Introduction: Li-Fraumeni syndrome (LFS) is responsible for about 1% of hereditary breast cancers (BC). We present a
case report of a young woman with synchronous osteosarcoma and BC. Case Report: NOB, 23 years old. Mother died
with BC at 36 years old and sister died due to neuroblastoma at 2 years old. She was referred in 2021 for a nodule in her
left breast and the ultrasound results showed an irregular nodule of 1.5×1.2×1.3 cm BI-RADS®5 and anatomopathological invasive carcinoma of non-special histological type (NST), estrogen receptor 80%, progesterone receptor 100%, Her2
negative, and Ki67 60% cT1N0. It was associated with a lesion in the alveolar mucosa with bleeding and deformity of the
oral cavity with anatomopathological high histological osteosarcoma-T1N0. Surgical treatment was performed: maxillectomy of meso and bilateral infrastructure+tracheostomy+reconstruction with microsurgical flap of the fibula and, then,
left adenomastectomy+sentinel lymph node biopsy+prosthesis reconstruction.

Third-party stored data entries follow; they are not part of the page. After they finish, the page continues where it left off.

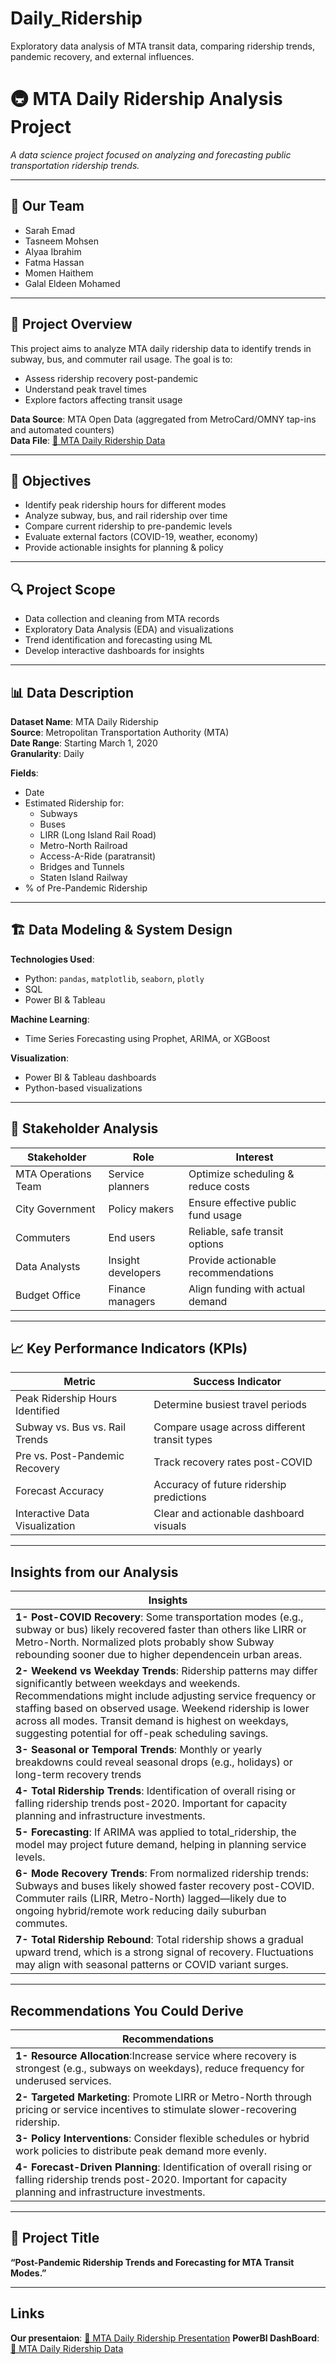 # Daily_Ridership
Exploratory data analysis of MTA transit data, comparing ridership trends, pandemic recovery, and external influences.
# 🚇 MTA Daily Ridership Analysis Project

_A data science project focused on analyzing and forecasting public transportation ridership trends._

---

## 👥 Our Team

- Sarah Emad  
- Tasneem Mohsen  
- Alyaa Ibrahim  
- Fatma Hassan  
- Momen Haithem  
- Galal Eldeen Mohamed  

---

## 🎯 Project Overview

This project aims to analyze MTA daily ridership data to identify trends in subway, bus, and commuter rail usage. The goal is to:

- Assess ridership recovery post-pandemic  
- Understand peak travel times  
- Explore factors affecting transit usage  

**Data Source**: MTA Open Data (aggregated from MetroCard/OMNY tap-ins and automated counters)  
**Data File**: [📂 MTA Daily Ridership Data](https://github.com/sarahh-emadd/Daily_Ridership/blob/main/data/MTA_Daily_Ridership.csv)


---

## 📌 Objectives

- Identify peak ridership hours for different modes  
- Analyze subway, bus, and rail ridership over time  
- Compare current ridership to pre-pandemic levels  
- Evaluate external factors (COVID-19, weather, economy)  
- Provide actionable insights for planning & policy  

---

## 🔍 Project Scope

- Data collection and cleaning from MTA records  
- Exploratory Data Analysis (EDA) and visualizations  
- Trend identification and forecasting using ML  
- Develop interactive dashboards for insights  

---

## 📊 Data Description

**Dataset Name**: MTA Daily Ridership  
**Source**: Metropolitan Transportation Authority (MTA)  
**Date Range**: Starting March 1, 2020  
**Granularity**: Daily  

**Fields**:
- Date  
- Estimated Ridership for:
  - Subways  
  - Buses  
  - LIRR (Long Island Rail Road)  
  - Metro-North Railroad  
  - Access-A-Ride (paratransit)  
  - Bridges and Tunnels  
  - Staten Island Railway  
- % of Pre-Pandemic Ridership  

---

## 🏗️ Data Modeling & System Design

**Technologies Used**:
- Python: `pandas`, `matplotlib`, `seaborn`, `plotly`  
- SQL  
- Power BI & Tableau  

**Machine Learning**:
- Time Series Forecasting using Prophet, ARIMA, or XGBoost  

**Visualization**:
- Power BI & Tableau dashboards  
- Python-based visualizations  

---

## 👥 Stakeholder Analysis

| Stakeholder            | Role                     | Interest                                               |
|------------------------|--------------------------|--------------------------------------------------------|
| MTA Operations Team    | Service planners         | Optimize scheduling & reduce costs                    |
| City Government        | Policy makers            | Ensure effective public fund usage                    |
| Commuters              | End users                | Reliable, safe transit options                        |
| Data Analysts          | Insight developers       | Provide actionable recommendations                    |
| Budget Office          | Finance managers         | Align funding with actual demand                      |

---

## 📈 Key Performance Indicators (KPIs)

| Metric                                | Success Indicator                                  |
|---------------------------------------|----------------------------------------------------|
| Peak Ridership Hours Identified       | Determine busiest travel periods                   |
| Subway vs. Bus vs. Rail Trends        | Compare usage across different transit types       |
| Pre vs. Post-Pandemic Recovery        | Track recovery rates post-COVID                    |
| Forecast Accuracy                     | Accuracy of future ridership predictions           |
| Interactive Data Visualization        | Clear and actionable dashboard visuals             |

---

## Insights from our Analysis

| Insights                                |
|---------------------------------------|
|**1- Post-COVID Recovery**: Some transportation modes (e.g., subway or bus) likely recovered faster than others like LIRR or Metro-North. Normalized plots probably show Subway rebounding sooner due to higher dependencein urban areas.  |
| **2- Weekend vs Weekday Trends**: Ridership patterns may differ significantly between weekdays and weekends. Recommendations might include adjusting service frequency or staffing based on observed usage. Weekend ridership is lower across all modes. Transit demand is highest on weekdays, suggesting potential for off-peak scheduling savings.|
|**3- Seasonal or Temporal Trends**: Monthly or yearly breakdowns could reveal seasonal drops (e.g., holidays) or long-term recovery trends |
|**4- Total Ridership Trends**: Identification of overall rising or falling ridership trends post-2020. Important for capacity planning and infrastructure investments. |
|**5- Forecasting**: If ARIMA was applied to total_ridership, the model may project future demand, helping in planning service levels.       |
|**6- Mode Recovery Trends**: From normalized ridership trends: Subways and buses likely showed faster recovery post-COVID. Commuter rails (LIRR, Metro-North) lagged—likely due to ongoing hybrid/remote work reducing daily suburban commutes.|
|**7- Total Ridership Rebound**: Total ridership shows a gradual upward trend, which is a strong signal of recovery. Fluctuations may align with seasonal patterns or COVID variant surges. |

---

## Recommendations You Could Derive

| Recommendations                                |
|---------------------------------------|
|**1- Resource Allocation**:Increase service where recovery is strongest (e.g., subways on weekdays), reduce frequency for underused services.|
|**2- Targeted Marketing**: Promote LIRR or Metro-North through pricing or service incentives to stimulate slower-recovering ridership.|
|**3- Policy Interventions**: Consider flexible schedules or hybrid work policies to distribute peak demand more evenly. |
|**4- Forecast-Driven Planning**: Identification of overall rising or falling ridership trends post-2020. Important for capacity planning and infrastructure investments. |


---

## 📌 Project Title

**“Post-Pandemic Ridership Trends and Forecasting for MTA Transit Modes.”**


---

## Links
**Our presentaion**: [📂 MTA Daily Ridership Presentation](https://www.canva.com/design/DAGmSeguEIo/SNOXkPJCTElD2xpWjoUMwQ/edit)
**PowerBI DashBoard**: [📂 MTA Daily Ridership Data](https://github.com/sarahh-emadd/Daily_Ridership/blob/main/outputs/PowerBIdashboard.pdf)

Surgical anatomopathological results in
central/medullary high-grade conventional osteosarcoma chondroblasts 7.3×6.1×3.9 cm, free surgical margins and four
cervical lymph nodes free of neoplastic involvement, and invasive breast carcinoma NST with medullary characteristics
1.8×1.3 cm, free margins, and absence of metastasis in two sentinel lymph nodes –pT1pN0. Genetic test resulted in pathogenic mutation TP53 gene, position chr17:7.674.257, consequence p.Tyr236HisENST00000269305. Adjuvant chemotherapy
was docetaxel+cyclophosphamide. Two years after treatment, she is taking tamoxifen, scheduled for contralateral adenomastectomy, and maintains high-risk follow-up. There is no signal of any cancer disease. Discussion: LFS is an autosomal dominant inheritance of high penetrance. The diagnosis is based on the identification of a pathogenic variant in the
TP53 gene. It is related to several tumors diagnosed at an early age. BC is the most common cancer and affects 27–31%
of patients. Osteosarcoma corresponds to 3%–16% of cases, usually occurring before the age of 30 years. The prognosis of
patients does not differ from those with sporadic cancer. They must be monitored by a multidisciplinary team, screening
with annual whole body/breast MRI and mammography, and colonoscopy every 5 years. Genetic counseling is essential.